::: Records supplied :::

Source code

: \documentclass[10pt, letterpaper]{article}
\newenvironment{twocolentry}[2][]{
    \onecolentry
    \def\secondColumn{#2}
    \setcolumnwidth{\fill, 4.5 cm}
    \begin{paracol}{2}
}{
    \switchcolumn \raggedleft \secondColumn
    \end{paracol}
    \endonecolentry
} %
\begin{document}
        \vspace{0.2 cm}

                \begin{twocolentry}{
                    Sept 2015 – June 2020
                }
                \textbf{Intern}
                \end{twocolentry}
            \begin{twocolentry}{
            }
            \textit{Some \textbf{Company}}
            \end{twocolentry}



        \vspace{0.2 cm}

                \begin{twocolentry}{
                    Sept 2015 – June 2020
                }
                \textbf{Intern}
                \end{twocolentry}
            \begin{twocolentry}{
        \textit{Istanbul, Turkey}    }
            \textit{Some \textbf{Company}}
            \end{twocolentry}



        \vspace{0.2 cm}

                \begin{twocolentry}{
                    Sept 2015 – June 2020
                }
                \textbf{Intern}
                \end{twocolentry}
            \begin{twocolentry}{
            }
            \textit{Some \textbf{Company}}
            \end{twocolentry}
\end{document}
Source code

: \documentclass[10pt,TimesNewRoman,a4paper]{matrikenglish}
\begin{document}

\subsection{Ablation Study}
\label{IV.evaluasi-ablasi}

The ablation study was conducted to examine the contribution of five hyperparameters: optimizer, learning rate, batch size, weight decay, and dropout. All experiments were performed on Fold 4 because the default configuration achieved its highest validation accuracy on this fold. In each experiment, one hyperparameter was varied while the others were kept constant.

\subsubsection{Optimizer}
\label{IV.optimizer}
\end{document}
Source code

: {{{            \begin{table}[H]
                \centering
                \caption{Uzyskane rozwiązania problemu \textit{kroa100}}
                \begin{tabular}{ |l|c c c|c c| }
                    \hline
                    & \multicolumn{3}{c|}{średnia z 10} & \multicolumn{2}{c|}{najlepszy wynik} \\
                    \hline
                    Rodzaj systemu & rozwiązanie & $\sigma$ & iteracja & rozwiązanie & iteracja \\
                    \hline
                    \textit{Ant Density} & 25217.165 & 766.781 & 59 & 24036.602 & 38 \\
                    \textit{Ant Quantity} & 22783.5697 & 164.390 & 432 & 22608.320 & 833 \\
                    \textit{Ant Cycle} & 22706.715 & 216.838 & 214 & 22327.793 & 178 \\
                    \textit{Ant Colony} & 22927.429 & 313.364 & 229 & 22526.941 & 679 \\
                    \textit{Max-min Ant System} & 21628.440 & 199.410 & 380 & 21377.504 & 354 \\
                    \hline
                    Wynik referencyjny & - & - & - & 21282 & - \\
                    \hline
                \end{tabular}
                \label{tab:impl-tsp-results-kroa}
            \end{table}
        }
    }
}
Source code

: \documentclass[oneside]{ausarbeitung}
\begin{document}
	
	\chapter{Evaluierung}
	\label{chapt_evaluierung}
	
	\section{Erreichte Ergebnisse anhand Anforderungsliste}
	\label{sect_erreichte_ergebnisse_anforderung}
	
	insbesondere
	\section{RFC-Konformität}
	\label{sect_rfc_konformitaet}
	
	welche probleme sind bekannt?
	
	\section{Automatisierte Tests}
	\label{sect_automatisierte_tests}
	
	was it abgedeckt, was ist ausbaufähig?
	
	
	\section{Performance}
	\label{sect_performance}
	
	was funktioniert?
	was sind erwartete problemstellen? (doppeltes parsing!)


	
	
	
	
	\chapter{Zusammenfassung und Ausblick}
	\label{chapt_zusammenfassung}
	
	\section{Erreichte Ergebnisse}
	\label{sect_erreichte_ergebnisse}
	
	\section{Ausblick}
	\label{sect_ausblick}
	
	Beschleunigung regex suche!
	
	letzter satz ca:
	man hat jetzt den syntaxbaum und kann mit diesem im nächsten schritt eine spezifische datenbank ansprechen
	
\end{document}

:::

Task description: Every record above needs to be repeated word for word.

Result:
Source code

: \documentclass[10pt, letterpaper]{article}
\newenvironment{twocolentry}[2][]{
    \onecolentry
    \def\secondColumn{#2}
    \setcolumnwidth{\fill, 4.5 cm}
    \begin{paracol}{2}
}{
    \switchcolumn \raggedleft \secondColumn
    \end{paracol}
    \endonecolentry
} %
\begin{document}
        \vspace{0.2 cm}

                \begin{twocolentry}{
                    Sept 2015 – June 2020
                }
                \textbf{Intern}
                \end{twocolentry}
            \begin{twocolentry}{
            }
            \textit{Some \textbf{Company}}
            \end{twocolentry}



        \vspace{0.2 cm}

                \begin{twocolentry}{
                    Sept 2015 – June 2020
                }
                \textbf{Intern}
                \end{twocolentry}
            \begin{twocolentry}{
        \textit{Istanbul, Turkey}    }
            \textit{Some \textbf{Company}}
            \end{twocolentry}



        \vspace{0.2 cm}

                \begin{twocolentry}{
                    Sept 2015 – June 2020
                }
                \textbf{Intern}
                \end{twocolentry}
            \begin{twocolentry}{
            }
            \textit{Some \textbf{Company}}
            \end{twocolentry}
\end{document}
Source code

: \documentclass[10pt,TimesNewRoman,a4paper]{matrikenglish}
\begin{document}

\subsection{Ablation Study}
\label{IV.evaluasi-ablasi}

The ablation study was conducted to examine the contribution of five hyperparameters: optimizer, learning rate, batch size, weight decay, and dropout. All experiments were performed on Fold 4 because the default configuration achieved its highest validation accuracy on this fold. In each experiment, one hyperparameter was varied while the others were kept constant.

\subsubsection{Optimizer}
\label{IV.optimizer}
\end{document}
Source code

: {{{            \begin{table}[H]
                \centering
                \caption{Uzyskane rozwiązania problemu \textit{kroa100}}
                \begin{tabular}{ |l|c c c|c c| }
                    \hline
                    & \multicolumn{3}{c|}{średnia z 10} & \multicolumn{2}{c|}{najlepszy wynik} \\
                    \hline
                    Rodzaj systemu & rozwiązanie & $\sigma$ & iteracja & rozwiązanie & iteracja \\
                    \hline
                    \textit{Ant Density} & 25217.165 & 766.781 & 59 & 24036.602 & 38 \\
                    \textit{Ant Quantity} & 22783.5697 & 164.390 & 432 & 22608.320 & 833 \\
                    \textit{Ant Cycle} & 22706.715 & 216.838 & 214 & 22327.793 & 178 \\
                    \textit{Ant Colony} & 22927.429 & 313.364 & 229 & 22526.941 & 679 \\
                    \textit{Max-min Ant System} & 21628.440 & 199.410 & 380 & 21377.504 & 354 \\
                    \hline
                    Wynik referencyjny & - & - & - & 21282 & - \\
                    \hline
                \end{tabular}
                \label{tab:impl-tsp-results-kroa}
            \end{table}
        }
    }
}
Source code

: \documentclass[oneside]{ausarbeitung}
\begin{document}
	
	\chapter{Evaluierung}
	\label{chapt_evaluierung}
	
	\section{Erreichte Ergebnisse anhand Anforderungsliste}
	\label{sect_erreichte_ergebnisse_anforderung}
	
	insbesondere
	\section{RFC-Konformität}
	\label{sect_rfc_konformitaet}
	
	welche probleme sind bekannt?
	
	\section{Automatisierte Tests}
	\label{sect_automatisierte_tests}
	
	was it abgedeckt, was ist ausbaufähig?
	
	
	\section{Performance}
	\label{sect_performance}
	
	was funktioniert?
	was sind erwartete problemstellen? (doppeltes parsing!)


	
	
	
	
	\chapter{Zusammenfassung und Ausblick}
	\label{chapt_zusammenfassung}
	
	\section{Erreichte Ergebnisse}
	\label{sect_erreichte_ergebnisse}
	
	\section{Ausblick}
	\label{sect_ausblick}
	
	Beschleunigung regex suche!
	
	letzter satz ca:
	man hat jetzt den syntaxbaum und kann mit diesem im nächsten schritt eine spezifische datenbank ansprechen
	
\end{document}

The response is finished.